The world is changing. The United States is becoming comparatively less dominant. Past decades’ strategy of keeping Dem Guys at technological and military bay is losing out. Relatively soon a more equal blend of hegemons (great powers) is going to emerge.

 

If we are fortunate, the new balance will keep the lid on by preventing any one among its contributors from acting crazy.

 

If we are unfortunate, one of them — or somebody else — is going to tire of being dictated to and will wheel Little Boy and Fat Man’s progeny out for a trial run at creating the Havoc in which New Possibilities Loom.

 

 

The moral? — Underestimating humanity’s capacity for stupidity and callousness is a mistake

 

It is an easy error to make, when we forget to look down at our own soiled drawers (underwear).

 

The idea that Americans are pontificating to others about the evils of nukes is hypocritically ironic.
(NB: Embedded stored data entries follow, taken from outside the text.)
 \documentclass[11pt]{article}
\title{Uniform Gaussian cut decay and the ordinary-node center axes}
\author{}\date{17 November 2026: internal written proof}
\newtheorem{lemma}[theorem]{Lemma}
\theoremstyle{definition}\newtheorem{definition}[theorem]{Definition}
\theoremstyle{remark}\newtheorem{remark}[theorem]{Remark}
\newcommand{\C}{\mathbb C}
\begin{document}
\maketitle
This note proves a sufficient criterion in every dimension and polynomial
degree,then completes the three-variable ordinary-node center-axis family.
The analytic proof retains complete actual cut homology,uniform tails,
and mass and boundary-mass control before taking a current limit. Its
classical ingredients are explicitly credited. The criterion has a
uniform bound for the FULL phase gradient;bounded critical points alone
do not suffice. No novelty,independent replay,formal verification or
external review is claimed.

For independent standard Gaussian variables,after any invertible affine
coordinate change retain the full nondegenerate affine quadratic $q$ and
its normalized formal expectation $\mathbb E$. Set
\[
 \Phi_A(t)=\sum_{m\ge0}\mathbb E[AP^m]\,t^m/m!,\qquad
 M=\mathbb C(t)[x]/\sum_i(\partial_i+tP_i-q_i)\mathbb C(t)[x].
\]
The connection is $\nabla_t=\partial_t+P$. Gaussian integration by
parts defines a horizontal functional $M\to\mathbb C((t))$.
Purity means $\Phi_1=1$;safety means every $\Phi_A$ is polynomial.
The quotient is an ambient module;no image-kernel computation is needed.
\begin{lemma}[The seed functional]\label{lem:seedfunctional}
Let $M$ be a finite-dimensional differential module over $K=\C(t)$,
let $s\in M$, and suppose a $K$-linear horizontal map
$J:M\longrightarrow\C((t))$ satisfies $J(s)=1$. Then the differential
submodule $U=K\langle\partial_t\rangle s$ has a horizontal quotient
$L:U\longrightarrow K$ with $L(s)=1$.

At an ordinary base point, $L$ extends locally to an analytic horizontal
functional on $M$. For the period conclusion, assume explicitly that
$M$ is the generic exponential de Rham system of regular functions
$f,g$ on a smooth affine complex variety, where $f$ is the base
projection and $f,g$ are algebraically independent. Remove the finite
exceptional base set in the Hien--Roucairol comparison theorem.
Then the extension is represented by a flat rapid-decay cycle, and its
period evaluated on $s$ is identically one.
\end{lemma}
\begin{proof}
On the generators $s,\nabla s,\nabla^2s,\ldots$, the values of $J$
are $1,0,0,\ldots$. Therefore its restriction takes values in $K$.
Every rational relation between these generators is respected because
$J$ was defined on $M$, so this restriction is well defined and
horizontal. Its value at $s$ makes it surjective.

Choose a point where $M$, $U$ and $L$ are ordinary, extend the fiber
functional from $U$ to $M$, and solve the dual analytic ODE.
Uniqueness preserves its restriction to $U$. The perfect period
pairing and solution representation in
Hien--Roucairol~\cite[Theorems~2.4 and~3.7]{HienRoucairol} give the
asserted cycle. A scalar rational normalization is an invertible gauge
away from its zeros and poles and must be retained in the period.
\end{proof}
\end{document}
That lack of insight in itself tills hatred’s soil.

 

In closing, I link readers to two exquisitely simple remembrances of Hiroshima:

 

 

Thom Patterson, A tricycle, a toddler and an atomic bomb, CNN (06 August 2015) (incorporating a series of child-drawn pictures of the destruction)

 

Bun Hashizume and CBBC Newsround, Hiroshima - A Survivor's Story, Children’s BBC via YouTube (04 August 2015) (a very short animation of Bun Hashizume’s survival story)

 

It is not initially necessary to eradicate fear and hatred. Simply seeing and following fright and loathing in oneself and others is enough.